Cette personne ne sait sans doute pas qu'un éditeur qui accepte un manuscrit va aussi le soumettre à un spécialiste. Un auteur, même publié depuis longtemps, peut faire des erreurs. En général, il rectifie ces bricoles. Mais un manuscrit qui commence mal, même s'il est sans faute, sera rejeté immédiatement, qu'il ait été "supervisé" par un coach ou non. Et ce dernier ne peut pas prendre la place du créateur de l'oeuvre originale, c'est ridicule et indécent !

Stoni 20/05/2014 13:52

Christine, tu as parlé judicieusement !

Victoria 03/02/2014 20:42

Mon cher Stoni, j'ai l'impression que vous ne parlez pas exactement de la même chose tous les deux. Tu parles de payer pour se faire éditer, ta lectrice de payer pour améliorer un texte. Ce n'est pas tout à fait pareil. Autant je suis d'accord pour dire que faire miroiter la publication c'est l'arnaque, autant avoir quelqu'un qui se penche sur tes gribouillages pour souligner les points faibles et les points forts, pourquoi pas? (après, tu me diras: selon quels critères, et c'est vrai qu'on tourne un peu en rond. Mais au début, quand on écrit, il y a des choses qui ne vont pas et qui sont évidentes, sauf pour l'auteur... Et si ça prend du temps, ma foi. Tout travail mérite salaire) L'édition n'est pas forcément le but ultime. On peut même dire qu'elle pervertit l'écriture. Bref

le topinambour 04/02/2014 18:35

Mais pourquoi tu veux pas que la fille gagne de sous ?
Quel moraliste quand même !
Moi j'ai une remarque très pertinente: Et si finalement tout le monde se trompait et que les manuscrits bourré de fautes soient le vrai témoignage sur notre siècle! Car franchement, la grande majorité de nos contemporains n'hésite guère à fauter avec la langue quatre fois en alignant trois phrases.
Eh bien, moi, démocrate dans l'âme, je trouve que la majorité a toujours raison!

Stoni 04/02/2014 13:27

Ecoutez, je veux bien être patient et gentil et tout.
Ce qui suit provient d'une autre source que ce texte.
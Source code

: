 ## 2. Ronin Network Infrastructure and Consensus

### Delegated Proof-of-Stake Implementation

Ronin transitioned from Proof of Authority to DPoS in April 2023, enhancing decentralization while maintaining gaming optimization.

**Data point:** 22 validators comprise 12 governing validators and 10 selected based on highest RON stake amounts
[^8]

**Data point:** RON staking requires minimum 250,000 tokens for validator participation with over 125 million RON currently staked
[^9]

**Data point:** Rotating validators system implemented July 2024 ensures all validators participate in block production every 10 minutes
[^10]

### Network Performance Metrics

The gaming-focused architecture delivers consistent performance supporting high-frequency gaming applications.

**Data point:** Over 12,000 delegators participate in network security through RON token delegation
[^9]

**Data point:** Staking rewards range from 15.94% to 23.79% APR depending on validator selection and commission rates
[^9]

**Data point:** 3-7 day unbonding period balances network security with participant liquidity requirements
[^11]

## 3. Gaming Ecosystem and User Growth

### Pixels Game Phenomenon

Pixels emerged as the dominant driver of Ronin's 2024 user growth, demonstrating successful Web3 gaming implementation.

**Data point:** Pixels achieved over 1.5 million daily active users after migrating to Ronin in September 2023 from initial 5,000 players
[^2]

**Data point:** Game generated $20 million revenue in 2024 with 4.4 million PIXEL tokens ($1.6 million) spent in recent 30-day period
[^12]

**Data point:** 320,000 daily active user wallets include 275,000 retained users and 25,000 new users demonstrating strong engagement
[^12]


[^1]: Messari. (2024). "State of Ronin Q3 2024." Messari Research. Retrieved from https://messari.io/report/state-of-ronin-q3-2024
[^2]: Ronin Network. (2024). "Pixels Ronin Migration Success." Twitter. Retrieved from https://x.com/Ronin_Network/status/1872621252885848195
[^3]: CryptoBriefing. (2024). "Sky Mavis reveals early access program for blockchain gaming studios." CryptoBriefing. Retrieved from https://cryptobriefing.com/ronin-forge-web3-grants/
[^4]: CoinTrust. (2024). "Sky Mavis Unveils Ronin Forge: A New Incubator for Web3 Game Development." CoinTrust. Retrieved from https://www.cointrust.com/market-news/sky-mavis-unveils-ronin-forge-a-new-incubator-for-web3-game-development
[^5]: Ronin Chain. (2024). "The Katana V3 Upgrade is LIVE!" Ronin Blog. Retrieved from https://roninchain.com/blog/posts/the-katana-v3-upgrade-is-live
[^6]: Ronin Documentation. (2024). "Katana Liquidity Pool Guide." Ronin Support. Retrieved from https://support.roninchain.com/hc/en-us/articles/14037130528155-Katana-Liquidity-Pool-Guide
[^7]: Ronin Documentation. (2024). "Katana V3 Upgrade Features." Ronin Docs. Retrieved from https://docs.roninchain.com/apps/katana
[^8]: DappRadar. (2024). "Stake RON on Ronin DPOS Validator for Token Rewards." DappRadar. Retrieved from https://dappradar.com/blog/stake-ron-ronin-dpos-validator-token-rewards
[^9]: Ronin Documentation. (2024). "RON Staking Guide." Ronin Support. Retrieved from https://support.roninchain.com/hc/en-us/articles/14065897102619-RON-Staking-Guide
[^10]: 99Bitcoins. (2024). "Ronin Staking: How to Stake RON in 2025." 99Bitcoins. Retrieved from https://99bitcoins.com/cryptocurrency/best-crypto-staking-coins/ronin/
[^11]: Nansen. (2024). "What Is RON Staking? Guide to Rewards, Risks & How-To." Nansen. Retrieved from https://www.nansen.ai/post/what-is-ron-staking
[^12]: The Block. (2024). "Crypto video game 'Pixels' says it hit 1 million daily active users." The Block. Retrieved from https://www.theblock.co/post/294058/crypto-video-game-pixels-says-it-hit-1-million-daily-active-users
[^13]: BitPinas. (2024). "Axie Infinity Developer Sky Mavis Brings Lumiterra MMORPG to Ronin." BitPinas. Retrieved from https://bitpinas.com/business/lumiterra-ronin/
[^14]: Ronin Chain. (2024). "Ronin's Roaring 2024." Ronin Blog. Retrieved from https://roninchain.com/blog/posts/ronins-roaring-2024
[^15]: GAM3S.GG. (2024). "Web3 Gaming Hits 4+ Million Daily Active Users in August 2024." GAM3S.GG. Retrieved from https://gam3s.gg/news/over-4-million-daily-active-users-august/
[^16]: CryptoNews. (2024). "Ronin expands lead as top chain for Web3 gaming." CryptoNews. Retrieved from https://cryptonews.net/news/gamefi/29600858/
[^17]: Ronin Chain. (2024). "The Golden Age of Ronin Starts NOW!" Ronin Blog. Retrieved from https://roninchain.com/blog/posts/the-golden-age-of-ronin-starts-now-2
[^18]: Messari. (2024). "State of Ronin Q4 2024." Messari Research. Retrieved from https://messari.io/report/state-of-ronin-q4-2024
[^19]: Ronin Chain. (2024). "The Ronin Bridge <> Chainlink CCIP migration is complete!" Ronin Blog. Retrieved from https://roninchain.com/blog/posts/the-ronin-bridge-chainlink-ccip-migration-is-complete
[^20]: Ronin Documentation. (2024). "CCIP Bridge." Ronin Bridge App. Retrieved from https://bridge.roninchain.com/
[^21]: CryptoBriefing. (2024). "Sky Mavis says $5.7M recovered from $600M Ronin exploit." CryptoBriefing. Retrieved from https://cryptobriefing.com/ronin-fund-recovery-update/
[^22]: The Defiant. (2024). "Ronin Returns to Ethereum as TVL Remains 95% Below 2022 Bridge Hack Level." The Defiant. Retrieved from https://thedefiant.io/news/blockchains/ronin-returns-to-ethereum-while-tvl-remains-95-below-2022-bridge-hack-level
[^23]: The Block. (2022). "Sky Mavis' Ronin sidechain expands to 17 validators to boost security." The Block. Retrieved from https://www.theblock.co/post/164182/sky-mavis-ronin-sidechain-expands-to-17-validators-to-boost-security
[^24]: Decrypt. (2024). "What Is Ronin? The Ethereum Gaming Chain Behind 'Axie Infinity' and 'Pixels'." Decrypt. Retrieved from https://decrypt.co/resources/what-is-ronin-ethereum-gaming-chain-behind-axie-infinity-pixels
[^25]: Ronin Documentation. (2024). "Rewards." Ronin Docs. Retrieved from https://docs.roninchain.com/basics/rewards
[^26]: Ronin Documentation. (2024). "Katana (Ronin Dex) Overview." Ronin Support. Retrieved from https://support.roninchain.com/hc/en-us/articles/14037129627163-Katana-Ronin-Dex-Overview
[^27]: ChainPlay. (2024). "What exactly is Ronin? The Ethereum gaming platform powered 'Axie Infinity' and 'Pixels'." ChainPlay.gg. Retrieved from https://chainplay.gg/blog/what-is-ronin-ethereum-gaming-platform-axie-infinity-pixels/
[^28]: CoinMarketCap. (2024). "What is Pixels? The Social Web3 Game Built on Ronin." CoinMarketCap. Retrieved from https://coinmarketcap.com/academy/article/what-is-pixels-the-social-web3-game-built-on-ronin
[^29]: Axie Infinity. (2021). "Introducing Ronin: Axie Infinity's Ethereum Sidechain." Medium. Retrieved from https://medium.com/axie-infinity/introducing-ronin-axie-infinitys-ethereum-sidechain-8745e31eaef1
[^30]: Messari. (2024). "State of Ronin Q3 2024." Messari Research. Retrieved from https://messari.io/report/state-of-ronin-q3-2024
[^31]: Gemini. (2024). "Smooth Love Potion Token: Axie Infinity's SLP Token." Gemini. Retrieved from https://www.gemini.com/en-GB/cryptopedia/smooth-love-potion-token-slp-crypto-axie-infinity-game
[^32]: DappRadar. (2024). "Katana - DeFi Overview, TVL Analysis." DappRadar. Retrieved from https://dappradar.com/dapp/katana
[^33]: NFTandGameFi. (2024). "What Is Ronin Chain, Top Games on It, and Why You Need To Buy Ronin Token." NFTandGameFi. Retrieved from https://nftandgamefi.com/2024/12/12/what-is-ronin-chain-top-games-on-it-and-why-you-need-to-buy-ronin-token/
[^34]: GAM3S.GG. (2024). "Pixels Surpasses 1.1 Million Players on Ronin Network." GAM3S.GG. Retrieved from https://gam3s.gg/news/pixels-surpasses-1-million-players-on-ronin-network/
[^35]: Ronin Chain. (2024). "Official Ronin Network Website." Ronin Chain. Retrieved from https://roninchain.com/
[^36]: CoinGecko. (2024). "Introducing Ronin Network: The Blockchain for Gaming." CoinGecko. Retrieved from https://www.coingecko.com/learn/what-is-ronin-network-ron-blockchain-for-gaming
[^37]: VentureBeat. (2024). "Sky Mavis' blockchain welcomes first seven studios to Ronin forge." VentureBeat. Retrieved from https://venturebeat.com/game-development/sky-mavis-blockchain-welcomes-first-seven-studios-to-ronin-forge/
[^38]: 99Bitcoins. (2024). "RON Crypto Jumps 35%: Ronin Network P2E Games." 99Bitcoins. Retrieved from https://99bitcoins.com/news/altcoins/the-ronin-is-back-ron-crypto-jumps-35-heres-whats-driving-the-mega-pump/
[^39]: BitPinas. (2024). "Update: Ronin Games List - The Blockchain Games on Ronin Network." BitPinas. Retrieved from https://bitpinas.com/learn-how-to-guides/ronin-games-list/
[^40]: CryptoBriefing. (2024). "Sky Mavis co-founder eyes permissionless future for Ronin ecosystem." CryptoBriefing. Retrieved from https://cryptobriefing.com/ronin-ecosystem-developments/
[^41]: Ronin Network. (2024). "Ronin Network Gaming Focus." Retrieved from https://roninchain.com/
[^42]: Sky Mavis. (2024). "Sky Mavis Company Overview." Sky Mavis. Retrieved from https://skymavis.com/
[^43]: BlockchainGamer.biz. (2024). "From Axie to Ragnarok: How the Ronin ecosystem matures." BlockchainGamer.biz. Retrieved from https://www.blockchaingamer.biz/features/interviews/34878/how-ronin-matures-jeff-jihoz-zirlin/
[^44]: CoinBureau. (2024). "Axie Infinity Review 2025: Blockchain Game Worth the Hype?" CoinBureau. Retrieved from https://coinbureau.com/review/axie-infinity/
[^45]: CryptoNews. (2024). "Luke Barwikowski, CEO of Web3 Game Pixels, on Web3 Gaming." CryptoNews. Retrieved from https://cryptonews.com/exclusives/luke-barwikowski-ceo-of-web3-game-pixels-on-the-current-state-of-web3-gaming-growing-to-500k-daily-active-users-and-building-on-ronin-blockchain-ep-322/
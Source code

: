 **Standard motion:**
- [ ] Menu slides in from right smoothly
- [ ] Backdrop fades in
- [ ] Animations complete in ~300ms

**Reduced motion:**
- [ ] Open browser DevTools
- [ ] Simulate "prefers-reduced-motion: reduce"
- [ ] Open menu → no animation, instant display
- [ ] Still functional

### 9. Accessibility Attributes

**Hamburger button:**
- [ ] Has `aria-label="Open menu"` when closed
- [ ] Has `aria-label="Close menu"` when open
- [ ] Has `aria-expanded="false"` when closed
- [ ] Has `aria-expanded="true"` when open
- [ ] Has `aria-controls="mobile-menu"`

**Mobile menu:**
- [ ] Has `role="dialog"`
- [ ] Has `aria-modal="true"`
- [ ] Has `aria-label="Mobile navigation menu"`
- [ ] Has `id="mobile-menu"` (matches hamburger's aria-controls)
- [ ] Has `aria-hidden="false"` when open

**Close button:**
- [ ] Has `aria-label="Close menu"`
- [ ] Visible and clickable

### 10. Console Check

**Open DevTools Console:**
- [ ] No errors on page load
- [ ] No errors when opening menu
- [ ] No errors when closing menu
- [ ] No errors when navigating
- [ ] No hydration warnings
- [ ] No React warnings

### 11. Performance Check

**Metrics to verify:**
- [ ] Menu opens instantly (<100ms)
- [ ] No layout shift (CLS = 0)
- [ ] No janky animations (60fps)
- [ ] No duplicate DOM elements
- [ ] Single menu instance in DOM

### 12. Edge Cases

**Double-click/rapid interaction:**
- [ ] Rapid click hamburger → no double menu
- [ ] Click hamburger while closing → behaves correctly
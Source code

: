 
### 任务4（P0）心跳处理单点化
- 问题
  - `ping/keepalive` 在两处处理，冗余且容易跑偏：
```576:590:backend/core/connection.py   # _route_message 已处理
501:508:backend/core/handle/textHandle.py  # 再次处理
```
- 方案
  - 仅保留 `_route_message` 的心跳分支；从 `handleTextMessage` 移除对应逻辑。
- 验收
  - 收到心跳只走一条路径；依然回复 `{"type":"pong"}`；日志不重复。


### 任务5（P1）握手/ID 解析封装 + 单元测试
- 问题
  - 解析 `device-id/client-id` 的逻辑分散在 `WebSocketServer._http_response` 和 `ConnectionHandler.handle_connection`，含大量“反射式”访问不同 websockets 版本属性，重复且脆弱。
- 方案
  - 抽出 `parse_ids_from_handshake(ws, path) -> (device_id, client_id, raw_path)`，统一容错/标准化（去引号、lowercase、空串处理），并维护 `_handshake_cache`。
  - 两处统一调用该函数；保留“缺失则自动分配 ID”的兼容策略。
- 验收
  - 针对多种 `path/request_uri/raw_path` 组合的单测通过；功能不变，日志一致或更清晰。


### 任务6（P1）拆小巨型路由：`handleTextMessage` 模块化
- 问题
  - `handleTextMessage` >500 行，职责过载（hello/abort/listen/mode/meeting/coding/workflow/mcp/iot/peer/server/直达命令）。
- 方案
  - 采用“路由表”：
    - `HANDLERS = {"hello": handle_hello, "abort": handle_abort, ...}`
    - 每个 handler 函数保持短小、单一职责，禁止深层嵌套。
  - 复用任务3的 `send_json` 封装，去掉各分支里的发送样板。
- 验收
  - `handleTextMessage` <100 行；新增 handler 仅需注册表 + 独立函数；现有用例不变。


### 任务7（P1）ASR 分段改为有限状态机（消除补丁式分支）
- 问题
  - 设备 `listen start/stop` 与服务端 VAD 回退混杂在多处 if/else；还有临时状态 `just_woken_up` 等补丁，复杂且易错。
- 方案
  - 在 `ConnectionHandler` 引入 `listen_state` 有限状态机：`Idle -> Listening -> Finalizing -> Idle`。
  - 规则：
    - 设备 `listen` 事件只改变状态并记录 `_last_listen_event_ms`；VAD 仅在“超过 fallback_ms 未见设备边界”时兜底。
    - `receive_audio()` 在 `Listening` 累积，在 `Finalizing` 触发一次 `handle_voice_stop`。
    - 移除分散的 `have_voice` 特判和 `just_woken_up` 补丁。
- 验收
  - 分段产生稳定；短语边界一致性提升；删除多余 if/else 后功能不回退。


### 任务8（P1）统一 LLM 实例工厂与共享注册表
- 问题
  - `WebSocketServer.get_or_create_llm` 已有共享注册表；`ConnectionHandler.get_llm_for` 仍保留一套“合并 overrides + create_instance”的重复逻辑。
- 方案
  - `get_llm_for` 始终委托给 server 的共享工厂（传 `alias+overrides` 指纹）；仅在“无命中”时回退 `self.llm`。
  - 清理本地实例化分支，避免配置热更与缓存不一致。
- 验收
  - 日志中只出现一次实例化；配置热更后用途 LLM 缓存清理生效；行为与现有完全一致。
Mais enfin c'est un blog sur l'édition, pas un blog qui propose des ateliers d'écriture ! Quand les gens m'écrivent, ils savent que je tiens un blog sur l'édition, non ?

De toute façon, édition ou pas, ça n'empêche pas qu'on puisse faire les choses gratuitement de temps en temps, bordel de topinambour.

Alfonse 31/01/2014 14:22

Alors je suis allé voir les conseils d'écriture des éditions Humanis, ils commencent très fort, en nous montrant par exemple qu'ils ignorent la différence sémantique et orthographique entre "Quoi que" et "quoique" :

"Quoique vous puissiez lire dans ces pages, n’oubliez pas que ces conseils ne représentent en aucune façon des "lois" ou des vérités indiscutables."

Stoni 01/02/2014 12:46

Stratus, encore une fois la sagesse s'est exprimée à travers toi.

stratus cajun 31/01/2014 15:24

Un coach, oui, mais seulement si celui-ci ressemble trait pour trait à Marlon Brando avec un potentiel sexuel à l'identique. Dans ce cadre-là, je veux bien réécrire l'ensemble du texte sous la dictée du coach, et me déclarer coach-addict. Autrement, c'est non.
Enfin, une fois, un éditeur a souhaité que je passe mon texte au présent - il était au passé/imparfait. J'ai suivi son conseil (l'exception qui confirme la règle).

Stella No. 31/01/2014 15:22

j'ai le droit de rire? alors : mouahahahah!!

personne n'est parfait, la preuve... aucune confiance en des pseudos correcteurs, quelle légitimité ils ont? qui me certifie qu'ils savent ce qu'ils font? c'est pas parce qu'on est auteur et qu'on a été publié qu'on est irréprochable et de bon conseil!